┌────────

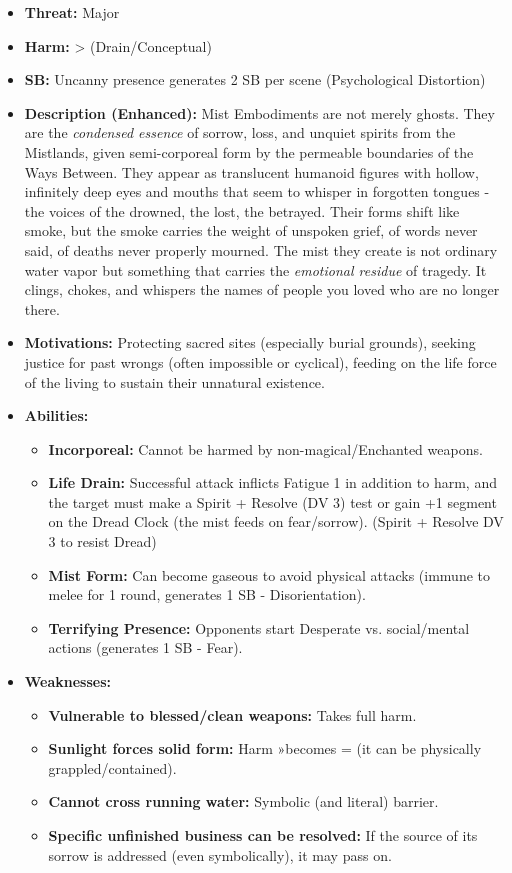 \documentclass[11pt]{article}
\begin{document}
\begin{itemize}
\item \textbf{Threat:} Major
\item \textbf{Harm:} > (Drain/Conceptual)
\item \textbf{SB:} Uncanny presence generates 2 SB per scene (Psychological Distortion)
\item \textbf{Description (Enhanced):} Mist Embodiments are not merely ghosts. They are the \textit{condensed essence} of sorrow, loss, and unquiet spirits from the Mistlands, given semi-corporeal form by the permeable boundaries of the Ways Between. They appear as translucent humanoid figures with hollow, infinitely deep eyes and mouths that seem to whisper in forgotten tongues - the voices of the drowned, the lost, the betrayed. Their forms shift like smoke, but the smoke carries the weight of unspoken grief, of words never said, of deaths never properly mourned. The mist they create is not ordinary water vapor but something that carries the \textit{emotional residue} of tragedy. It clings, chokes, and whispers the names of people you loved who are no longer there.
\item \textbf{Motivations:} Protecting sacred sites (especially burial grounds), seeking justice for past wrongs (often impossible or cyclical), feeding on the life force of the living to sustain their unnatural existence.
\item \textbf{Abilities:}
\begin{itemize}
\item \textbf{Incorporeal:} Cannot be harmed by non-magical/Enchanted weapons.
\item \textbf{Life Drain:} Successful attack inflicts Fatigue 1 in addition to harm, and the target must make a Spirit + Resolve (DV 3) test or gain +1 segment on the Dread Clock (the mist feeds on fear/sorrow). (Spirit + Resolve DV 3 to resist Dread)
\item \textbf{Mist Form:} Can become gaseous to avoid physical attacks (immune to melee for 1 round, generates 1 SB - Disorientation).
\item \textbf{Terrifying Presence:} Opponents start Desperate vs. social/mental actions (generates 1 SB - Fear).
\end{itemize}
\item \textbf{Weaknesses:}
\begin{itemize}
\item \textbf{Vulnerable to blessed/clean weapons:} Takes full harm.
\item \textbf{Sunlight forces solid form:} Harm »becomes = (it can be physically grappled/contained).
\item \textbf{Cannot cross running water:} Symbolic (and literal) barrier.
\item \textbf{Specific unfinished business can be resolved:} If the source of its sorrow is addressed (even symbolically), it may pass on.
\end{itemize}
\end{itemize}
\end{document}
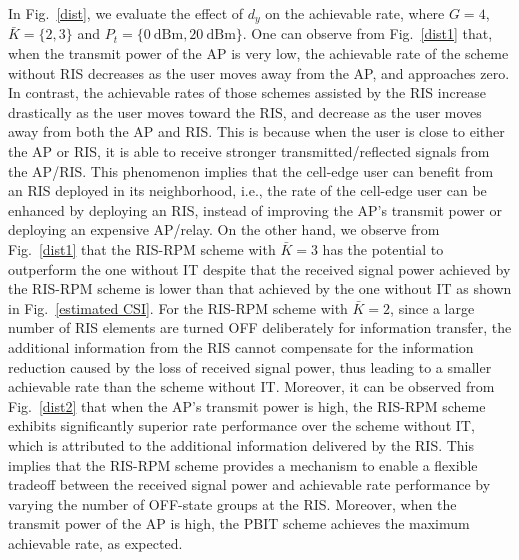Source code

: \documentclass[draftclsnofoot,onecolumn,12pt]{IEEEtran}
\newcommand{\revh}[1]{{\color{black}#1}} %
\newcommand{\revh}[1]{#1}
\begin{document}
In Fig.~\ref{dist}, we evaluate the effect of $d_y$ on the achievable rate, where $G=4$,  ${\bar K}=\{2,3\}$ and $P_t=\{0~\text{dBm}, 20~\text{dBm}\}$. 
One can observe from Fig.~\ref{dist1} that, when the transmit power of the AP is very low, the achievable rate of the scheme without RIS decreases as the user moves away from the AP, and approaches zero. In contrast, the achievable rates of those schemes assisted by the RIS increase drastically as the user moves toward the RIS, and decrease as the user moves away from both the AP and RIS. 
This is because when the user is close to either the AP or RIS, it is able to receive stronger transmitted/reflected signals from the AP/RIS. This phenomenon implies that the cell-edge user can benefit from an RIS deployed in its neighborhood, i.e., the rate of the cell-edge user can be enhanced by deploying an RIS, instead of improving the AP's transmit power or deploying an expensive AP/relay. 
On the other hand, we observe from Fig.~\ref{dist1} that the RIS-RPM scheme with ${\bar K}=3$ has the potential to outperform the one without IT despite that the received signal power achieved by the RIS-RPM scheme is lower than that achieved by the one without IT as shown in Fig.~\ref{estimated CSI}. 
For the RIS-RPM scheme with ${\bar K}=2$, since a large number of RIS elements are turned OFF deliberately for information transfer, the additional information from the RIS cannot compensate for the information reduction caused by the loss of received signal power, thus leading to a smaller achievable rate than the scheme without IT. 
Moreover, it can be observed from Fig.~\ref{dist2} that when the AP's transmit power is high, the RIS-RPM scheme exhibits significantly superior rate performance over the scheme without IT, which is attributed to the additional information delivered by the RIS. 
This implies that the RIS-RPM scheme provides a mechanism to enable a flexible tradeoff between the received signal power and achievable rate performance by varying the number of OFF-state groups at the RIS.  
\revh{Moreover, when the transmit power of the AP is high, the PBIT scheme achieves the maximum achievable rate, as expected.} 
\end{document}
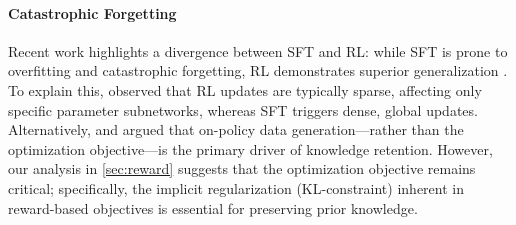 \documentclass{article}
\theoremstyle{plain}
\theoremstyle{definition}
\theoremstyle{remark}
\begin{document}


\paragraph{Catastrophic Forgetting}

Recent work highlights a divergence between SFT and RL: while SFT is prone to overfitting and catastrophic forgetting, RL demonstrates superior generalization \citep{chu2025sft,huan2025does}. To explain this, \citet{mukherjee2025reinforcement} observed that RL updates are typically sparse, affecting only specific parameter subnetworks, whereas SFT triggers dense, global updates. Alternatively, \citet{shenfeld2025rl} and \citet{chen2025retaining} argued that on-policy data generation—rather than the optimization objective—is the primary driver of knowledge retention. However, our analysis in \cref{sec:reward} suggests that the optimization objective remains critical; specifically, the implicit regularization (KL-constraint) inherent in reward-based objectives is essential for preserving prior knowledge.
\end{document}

└────────
┌────────

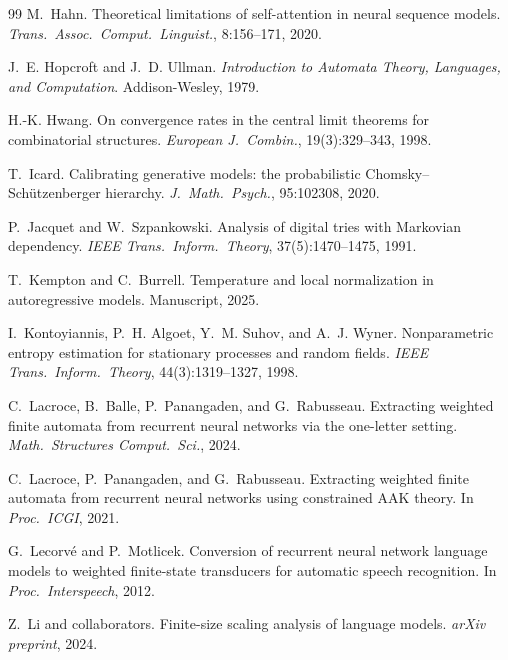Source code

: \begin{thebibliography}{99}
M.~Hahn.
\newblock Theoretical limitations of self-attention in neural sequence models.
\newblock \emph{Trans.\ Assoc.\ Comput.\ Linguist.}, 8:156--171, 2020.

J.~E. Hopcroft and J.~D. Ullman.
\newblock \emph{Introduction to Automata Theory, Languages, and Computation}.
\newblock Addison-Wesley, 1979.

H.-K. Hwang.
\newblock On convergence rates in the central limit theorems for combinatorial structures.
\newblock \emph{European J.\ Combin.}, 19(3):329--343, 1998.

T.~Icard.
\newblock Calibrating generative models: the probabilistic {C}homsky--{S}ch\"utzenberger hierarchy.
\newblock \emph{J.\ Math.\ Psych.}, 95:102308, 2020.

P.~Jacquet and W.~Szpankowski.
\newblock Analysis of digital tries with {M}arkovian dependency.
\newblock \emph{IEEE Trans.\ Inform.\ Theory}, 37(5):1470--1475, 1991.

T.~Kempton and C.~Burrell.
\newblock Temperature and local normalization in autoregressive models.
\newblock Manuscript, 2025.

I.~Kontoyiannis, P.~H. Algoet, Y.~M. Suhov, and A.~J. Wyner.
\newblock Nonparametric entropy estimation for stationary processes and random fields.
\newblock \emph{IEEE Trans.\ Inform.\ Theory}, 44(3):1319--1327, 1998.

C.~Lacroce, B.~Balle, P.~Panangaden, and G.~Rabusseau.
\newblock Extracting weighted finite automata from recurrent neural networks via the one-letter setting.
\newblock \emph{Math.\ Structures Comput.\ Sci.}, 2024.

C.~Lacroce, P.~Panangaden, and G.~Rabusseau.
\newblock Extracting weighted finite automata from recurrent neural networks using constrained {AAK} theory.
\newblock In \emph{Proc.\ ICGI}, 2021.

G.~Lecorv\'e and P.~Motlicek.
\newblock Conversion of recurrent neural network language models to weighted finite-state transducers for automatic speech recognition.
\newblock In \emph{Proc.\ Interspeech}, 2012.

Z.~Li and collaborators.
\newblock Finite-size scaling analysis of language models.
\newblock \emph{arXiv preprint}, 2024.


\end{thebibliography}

└────────
┌────────

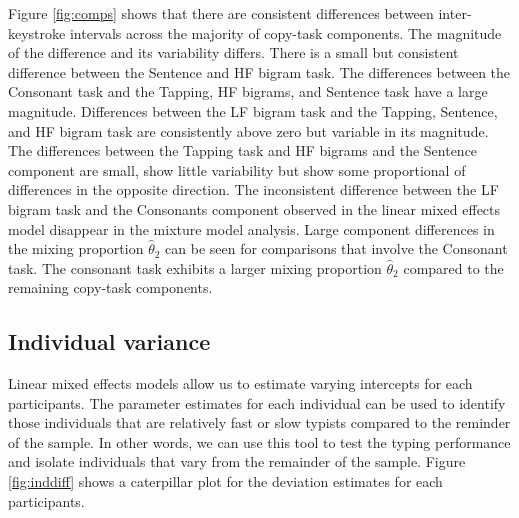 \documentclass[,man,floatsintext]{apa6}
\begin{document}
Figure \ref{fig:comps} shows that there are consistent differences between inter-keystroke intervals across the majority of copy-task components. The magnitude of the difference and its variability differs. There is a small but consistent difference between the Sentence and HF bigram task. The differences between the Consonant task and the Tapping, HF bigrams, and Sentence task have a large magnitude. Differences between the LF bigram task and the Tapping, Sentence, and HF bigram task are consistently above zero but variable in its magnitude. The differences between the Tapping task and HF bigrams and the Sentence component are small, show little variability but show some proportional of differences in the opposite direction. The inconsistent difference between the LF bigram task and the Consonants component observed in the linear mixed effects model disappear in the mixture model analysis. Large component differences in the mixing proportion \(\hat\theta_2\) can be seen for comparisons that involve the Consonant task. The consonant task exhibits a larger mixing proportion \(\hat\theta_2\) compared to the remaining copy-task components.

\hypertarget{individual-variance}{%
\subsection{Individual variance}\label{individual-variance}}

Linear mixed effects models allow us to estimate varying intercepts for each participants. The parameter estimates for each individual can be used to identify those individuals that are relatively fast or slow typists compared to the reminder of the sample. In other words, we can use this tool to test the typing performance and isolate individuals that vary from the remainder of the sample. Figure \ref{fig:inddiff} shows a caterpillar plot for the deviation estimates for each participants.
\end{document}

└────────

What is needed:
Working from the entries above, reproduce exactly and only the lines beginning with the line that has "Takes full harm." and ending with the line that has "One can observe"; omit all pictures.

Answer below:
\item \textbf{Vulnerable to blessed/clean weapons:} Takes full harm.
\item \textbf{Sunlight forces solid form:} Harm »becomes = (it can be physically grappled/contained).
\item \textbf{Cannot cross running water:} Symbolic (and literal) barrier.
\item \textbf{Specific unfinished business can be resolved:} If the source of its sorrow is addressed (even symbolically), it may pass on.
\end{itemize}
\end{itemize}
\end{document}
Source code

: \documentclass[draftclsnofoot,onecolumn,12pt]{IEEEtran}
\newcommand{\revh}[1]{{\color{black}#1}} %
\newcommand{\revh}[1]{#1}
\begin{document}
In Fig.~\ref{dist}, we evaluate the effect of $d_y$ on the achievable rate, where $G=4$,  ${\bar K}=\{2,3\}$ and $P_t=\{0~\text{dBm}, 20~\text{dBm}\}$. 
One can observe from Fig.~\ref{dist1} that, when the transmit power of the AP is very low, the achievable rate of the scheme without RIS decreases as the user moves away from the AP, and approaches zero. In contrast, the achievable rates of those schemes assisted by the RIS increase drastically as the user moves toward the RIS, and decrease as the user moves away from both the AP and RIS. 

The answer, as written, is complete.